The dollar’s volatility has been keeping me on my toes. Recall back on January 23 the dollar had a big sell off that looked like a more severe decline was at hand only to see the dollar print a bullish reversal on day 19. Then the next two daily cycles printed lows short of the normal timing band for a daily cycle low.
Now the dollar has had a powerful start to this daily cycle that broke above the declining intermediate trend line but has paused at the declining 50 moving average. A new intermediate cycle should see the dollar regain the 50 MA and go on to form as a right translated daily cycle peaking after day 12. Instead we saw the dollar form a swing high on day 7. Now recall that most left translated dollar cycles peak on or before day 8. Therefore we need to be open to the possibility that the daily cycle has peaked. So we need to see if the dollar provides more follow through too the downside. If so, the that would indicate the gravitational pull of a three year cycle low has taken hold of the dollar.

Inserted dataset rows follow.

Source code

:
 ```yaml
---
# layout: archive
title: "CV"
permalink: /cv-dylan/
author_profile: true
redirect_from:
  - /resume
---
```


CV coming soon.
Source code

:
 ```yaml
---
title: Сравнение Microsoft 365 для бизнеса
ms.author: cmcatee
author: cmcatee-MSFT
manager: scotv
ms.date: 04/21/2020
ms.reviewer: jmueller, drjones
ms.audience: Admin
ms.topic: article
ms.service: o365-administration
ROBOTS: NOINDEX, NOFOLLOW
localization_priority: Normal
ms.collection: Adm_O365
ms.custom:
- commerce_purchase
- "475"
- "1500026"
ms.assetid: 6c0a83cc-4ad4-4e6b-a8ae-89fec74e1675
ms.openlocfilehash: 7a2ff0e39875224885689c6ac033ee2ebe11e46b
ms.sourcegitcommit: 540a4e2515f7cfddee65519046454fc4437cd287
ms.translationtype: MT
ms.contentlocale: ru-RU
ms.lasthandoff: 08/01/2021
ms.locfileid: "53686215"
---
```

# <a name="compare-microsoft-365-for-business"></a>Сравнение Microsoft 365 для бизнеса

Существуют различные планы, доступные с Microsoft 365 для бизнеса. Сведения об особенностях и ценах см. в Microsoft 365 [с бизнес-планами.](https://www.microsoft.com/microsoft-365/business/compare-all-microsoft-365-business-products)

Despite the dollar being down, gold continued lower today as it seeks out its own daily cycle low.
Monday was day 16 for gold’s daily cycle. The daily cycle decline has gold approaching a convergence of the 50 and 200 day moving averages. A narrow range day that tags the convergence could set up a potential cycle low. But today’s drop saw gold break below the previous low print on 2/28 thus forming a failed daily cycle.
The intermediate trend line is in agreement with a failed daily cycle, a weekly swing high and the bearish crossover of the weekly True Strength Indicator. Therefore, we could still see a bounce into a new daily cycle for gold be then expect the dollar higher as gold continues lower into its intermediate cycle decline.